Neuromodulation devices: Non-drug options have expanded too – there are devices that stimulate certain nerves or regions to prevent or abort migraines. For example, external vagus nerve stimulators or transcranial magnetic stimulation devices can modulate pain pathways in the brain. These are typically reserved for people who can’t tolerate medications or want to avoid medications, and they require guidance from a specialist.
Lifestyle and Self-Care
Lifestyle adjustments are an important part of migraine management. Keeping a migraine diary to track triggers, symptoms, and treatments can help you and your doctor identify patterns. Many doctors recommend the “SEEDS” approach for lifestyle: Sleep, Exercise, Eat, Diary, Stress management. This means maintaining a consistent sleep schedule, getting regular exercise (which can reduce stress and frequency of migraines), eating regular healthy meals and staying hydrated, tracking your migraines in a diary, and using stress-reduction techniques (like relaxation, meditation, or biofeedback) to manage stress triggers.
During a migraine attack, it helps to rest in a quiet, dark room and apply gentle ice or heat to your head or neck. Some people find relief from relaxation exercises or caffeine at the start of an attack (caffeine can help pain relievers work better, but be cautious not to overuse it).
Outlook
Migraines can be painful and disruptive, but with the right approach, most people can find significant relief. It often requires a bit of trial and error to figure out which medications and strategies work best for you. Don’t lose hope – medicines combined with self-help remedies and lifestyle changes can make migraines much less painful and frequent. It’s also important to address any stigma: migraine is a legitimate neurological condition, not “just a headache”, so don’t feel guilty about seeking the care and support you need. Work with a healthcare professional (often a neurologist or headache specialist) to create a personalized treatment plan. With newer therapies like CGRP blockers and proven strategies like trigger avoidance and healthy habits, many people with migraines are able to reduce their attacks and improve their quality of life.

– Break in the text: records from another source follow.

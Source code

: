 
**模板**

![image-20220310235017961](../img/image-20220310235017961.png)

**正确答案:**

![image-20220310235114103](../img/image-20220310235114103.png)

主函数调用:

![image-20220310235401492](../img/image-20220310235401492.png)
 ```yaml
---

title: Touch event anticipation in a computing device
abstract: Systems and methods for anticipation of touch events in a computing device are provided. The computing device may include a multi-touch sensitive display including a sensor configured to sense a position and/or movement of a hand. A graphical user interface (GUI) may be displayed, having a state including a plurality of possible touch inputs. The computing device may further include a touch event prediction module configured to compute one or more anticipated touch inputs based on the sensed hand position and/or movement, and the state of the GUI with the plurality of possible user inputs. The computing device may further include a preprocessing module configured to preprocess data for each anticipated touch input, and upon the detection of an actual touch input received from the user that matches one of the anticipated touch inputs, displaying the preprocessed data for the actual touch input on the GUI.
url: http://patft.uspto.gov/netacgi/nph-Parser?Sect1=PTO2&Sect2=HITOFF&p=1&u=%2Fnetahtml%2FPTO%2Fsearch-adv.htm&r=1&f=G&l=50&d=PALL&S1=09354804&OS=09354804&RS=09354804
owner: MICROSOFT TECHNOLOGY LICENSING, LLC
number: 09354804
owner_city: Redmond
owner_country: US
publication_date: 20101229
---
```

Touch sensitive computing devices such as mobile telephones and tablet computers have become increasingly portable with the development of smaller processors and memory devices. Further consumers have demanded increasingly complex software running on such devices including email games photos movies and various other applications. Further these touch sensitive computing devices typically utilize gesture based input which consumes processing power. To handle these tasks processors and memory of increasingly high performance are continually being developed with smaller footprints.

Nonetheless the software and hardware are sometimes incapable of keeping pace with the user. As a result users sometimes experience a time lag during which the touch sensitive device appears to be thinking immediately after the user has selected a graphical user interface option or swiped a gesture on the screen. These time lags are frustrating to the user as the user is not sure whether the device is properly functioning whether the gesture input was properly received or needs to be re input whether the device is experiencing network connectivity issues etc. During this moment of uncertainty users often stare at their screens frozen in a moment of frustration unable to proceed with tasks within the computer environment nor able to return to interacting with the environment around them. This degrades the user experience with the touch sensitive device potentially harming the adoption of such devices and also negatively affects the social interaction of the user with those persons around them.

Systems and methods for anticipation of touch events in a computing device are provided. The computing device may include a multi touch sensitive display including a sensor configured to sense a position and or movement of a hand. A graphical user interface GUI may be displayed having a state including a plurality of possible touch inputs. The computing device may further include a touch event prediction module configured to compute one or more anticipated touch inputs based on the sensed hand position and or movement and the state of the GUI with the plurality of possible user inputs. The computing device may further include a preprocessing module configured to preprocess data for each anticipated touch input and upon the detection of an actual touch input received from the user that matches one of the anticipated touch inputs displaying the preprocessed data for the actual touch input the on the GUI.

Remember, if you experience new or extremely severe headache symptoms (like “the worst headache of your life”), or symptoms like high fever, stiff neck, weakness, or confusion, seek medical attention immediately – not all severe headaches are migraines. Otherwise, for known migraine sufferers, staying proactive and committed to your treatment plan can help you head off the pain and keep migraines under better control.